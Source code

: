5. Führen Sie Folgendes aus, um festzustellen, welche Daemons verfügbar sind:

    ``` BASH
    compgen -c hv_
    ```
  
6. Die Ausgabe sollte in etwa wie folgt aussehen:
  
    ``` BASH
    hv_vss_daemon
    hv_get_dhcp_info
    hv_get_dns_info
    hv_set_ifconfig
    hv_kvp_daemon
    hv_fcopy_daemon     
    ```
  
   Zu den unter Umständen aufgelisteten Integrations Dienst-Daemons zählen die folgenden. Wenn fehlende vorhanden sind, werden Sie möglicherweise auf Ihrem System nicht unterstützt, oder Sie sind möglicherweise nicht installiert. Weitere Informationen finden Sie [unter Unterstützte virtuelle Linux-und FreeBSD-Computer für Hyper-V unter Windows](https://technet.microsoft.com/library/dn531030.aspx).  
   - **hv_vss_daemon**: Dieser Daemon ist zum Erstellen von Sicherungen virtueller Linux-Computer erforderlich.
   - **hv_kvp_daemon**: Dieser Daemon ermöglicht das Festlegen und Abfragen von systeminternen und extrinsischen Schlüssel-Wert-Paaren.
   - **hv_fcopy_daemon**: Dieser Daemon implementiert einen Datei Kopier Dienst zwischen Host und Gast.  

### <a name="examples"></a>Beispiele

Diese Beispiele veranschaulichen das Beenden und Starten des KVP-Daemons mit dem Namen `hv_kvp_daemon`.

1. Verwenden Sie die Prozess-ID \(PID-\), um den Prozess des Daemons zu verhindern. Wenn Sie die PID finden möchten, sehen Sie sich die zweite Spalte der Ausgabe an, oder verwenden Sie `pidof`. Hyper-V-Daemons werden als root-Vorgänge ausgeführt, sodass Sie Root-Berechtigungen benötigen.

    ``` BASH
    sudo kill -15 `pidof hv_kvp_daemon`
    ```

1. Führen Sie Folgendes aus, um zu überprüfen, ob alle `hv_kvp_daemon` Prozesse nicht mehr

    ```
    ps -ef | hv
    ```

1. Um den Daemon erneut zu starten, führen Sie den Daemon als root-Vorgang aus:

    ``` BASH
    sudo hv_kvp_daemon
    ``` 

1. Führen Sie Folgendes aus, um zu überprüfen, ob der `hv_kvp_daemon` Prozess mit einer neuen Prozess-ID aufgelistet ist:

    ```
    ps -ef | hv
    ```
::::::::::
Your objective -> Word for word, write out all the lines shown above.

Written reply ->
Source code

:5. Führen Sie Folgendes aus, um festzustellen, welche Daemons verfügbar sind:

    ``` BASH
    compgen -c hv_
    ```
  
6. Die Ausgabe sollte in etwa wie folgt aussehen:
  
    ``` BASH
    hv_vss_daemon
    hv_get_dhcp_info
    hv_get_dns_info
    hv_set_ifconfig
    hv_kvp_daemon
    hv_fcopy_daemon     
    ```
  
   Zu den unter Umständen aufgelisteten Integrations Dienst-Daemons zählen die folgenden. Wenn fehlende vorhanden sind, werden Sie möglicherweise auf Ihrem System nicht unterstützt, oder Sie sind möglicherweise nicht installiert. Weitere Informationen finden Sie [unter Unterstützte virtuelle Linux-und FreeBSD-Computer für Hyper-V unter Windows](https://technet.microsoft.com/library/dn531030.aspx).  
   - **hv_vss_daemon**: Dieser Daemon ist zum Erstellen von Sicherungen virtueller Linux-Computer erforderlich.
   - **hv_kvp_daemon**: Dieser Daemon ermöglicht das Festlegen und Abfragen von systeminternen und extrinsischen Schlüssel-Wert-Paaren.
   - **hv_fcopy_daemon**: Dieser Daemon implementiert einen Datei Kopier Dienst zwischen Host und Gast.  

### <a name="examples"></a>Beispiele

Diese Beispiele veranschaulichen das Beenden und Starten des KVP-Daemons mit dem Namen `hv_kvp_daemon`.

1. Verwenden Sie die Prozess-ID \(PID-\), um den Prozess des Daemons zu verhindern. Wenn Sie die PID finden möchten, sehen Sie sich die zweite Spalte der Ausgabe an, oder verwenden Sie `pidof`. Hyper-V-Daemons werden als root-Vorgänge ausgeführt, sodass Sie Root-Berechtigungen benötigen.

    ``` BASH
    sudo kill -15 `pidof hv_kvp_daemon`
    ```

1. Führen Sie Folgendes aus, um zu überprüfen, ob alle `hv_kvp_daemon` Prozesse nicht mehr

    ```
    ps -ef | hv
    ```

1. Um den Daemon erneut zu starten, führen Sie den Daemon als root-Vorgang aus:

    ``` BASH
    sudo hv_kvp_daemon
    ``` 

1. Führen Sie Folgendes aus, um zu überprüfen, ob der `hv_kvp_daemon` Prozess mit einer neuen Prozess-ID aufgelistet ist:

    ```
    ps -ef | hv
    ```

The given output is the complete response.